>>

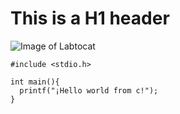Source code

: # This is a H1 header
![Image of Labtocat](https://octodex.github.com/images/labtocat.png)
```
#include <stdio.h>

int main(){
  printf("¡Hello world from c!");
}
```
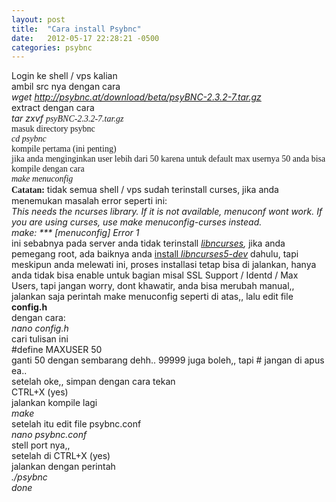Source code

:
 ```yaml
---
layout: post
title:  "Cara install Psybnc"
date:   2012-05-17 22:28:21 -0500
categories: psybnc
---
```

Login ke shell / vps kalian<br>
ambil src nya dengan cara<br>
<em>wget http://psybnc.at/download/beta/psyBNC-2.3.2-7.tar.gz</em></span><br>
extract dengan cara<br>
<span style="font-style:italic;">tar zxvf</span> <span style="font-family:'Trebuchet MS';"><span style="font-style:italic;">psyBNC-2.3.2-7.tar.gz</span><br>
masuk directory psybnc<br>
<span style="font-style:italic;">cd psybnc</span><br>
kompile pertama (ini penting)<br>
jika anda menginginkan user lebih dari 50 karena untuk default max usernya 50 anda bisa kompile dengan cara<br>
<span style="font-style:italic;">make menuconfig</span><br>
<strong>Catatan:</strong></span> tidak semua shell / vps sudah terinstall curses, jika anda menemukan masalah error seperti ini:<br>
<span style="font-style:italic;">This needs the ncurses library. If it is not available, menuconf wont work. If you are using curses, use make menuconfig-curses instead.<br>
make: *** [menuconfig] Error 1</span><br>
ini sebabnya pada server anda tidak terinstall <em><a href="http://eg-goez.blogspot.com/2014/05/installing-libncurses5-dev-centos-debian.html">libncurses</a>,</em> jika anda pemegang root, ada baiknya anda <a href="http://eg-goez.blogspot.com/2014/05/installing-libncurses5-dev-centos-debian.html">install <em>libncurses5-dev</em></a> dahulu, tapi meskipun anda melewati ini, proses installasi tetap bisa di jalankan, hanya anda tidak bisa enable untuk bagian misal SSL Support / Identd / Max Users, tapi jangan worry, dont khawatir, anda bisa merubah manual,,<br>
jalankan saja perintah make menuconfig seperti di atas,, lalu edit file <strong>config.h<br></strong>dengan cara:<br>
<span style="font-style:italic;">nano config.h</span><br>
cari tulisan ini<br>
#define MAXUSER 50<br>
ganti 50 dengan sembarang dehh.. 99999 juga boleh,, tapi # jangan di apus ea..<br>
setelah oke,, simpan dengan cara tekan<br>
CTRL+X (yes)<br>
jalankan kompile lagi<br>
<span style="font-style:italic;">make</span><br>
setelah itu edit file psybnc.conf<br>
<span style="font-style:italic;">nano psybnc.conf</span><br>
stell port nya,,<br>
setelah di CTRL+X (yes)<br>
jalankan dengan perintah<br>
<span style="font-style:italic;">./psybnc<br>
done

<<

Task description: An exact copy is needed of the closing lines of the entries above, counting from the one that contains "ganti 50 dengan" and including it and the last.

Solved exercise:
ganti 50 dengan sembarang dehh.. 99999 juga boleh,, tapi # jangan di apus ea..<br>
setelah oke,, simpan dengan cara tekan<br>
CTRL+X (yes)<br>
jalankan kompile lagi<br>
<span style="font-style:italic;">make</span><br>
setelah itu edit file psybnc.conf<br>
<span style="font-style:italic;">nano psybnc.conf</span><br>
stell port nya,,<br>
setelah di CTRL+X (yes)<br>
jalankan dengan perintah<br>
<span style="font-style:italic;">./psybnc<br>
done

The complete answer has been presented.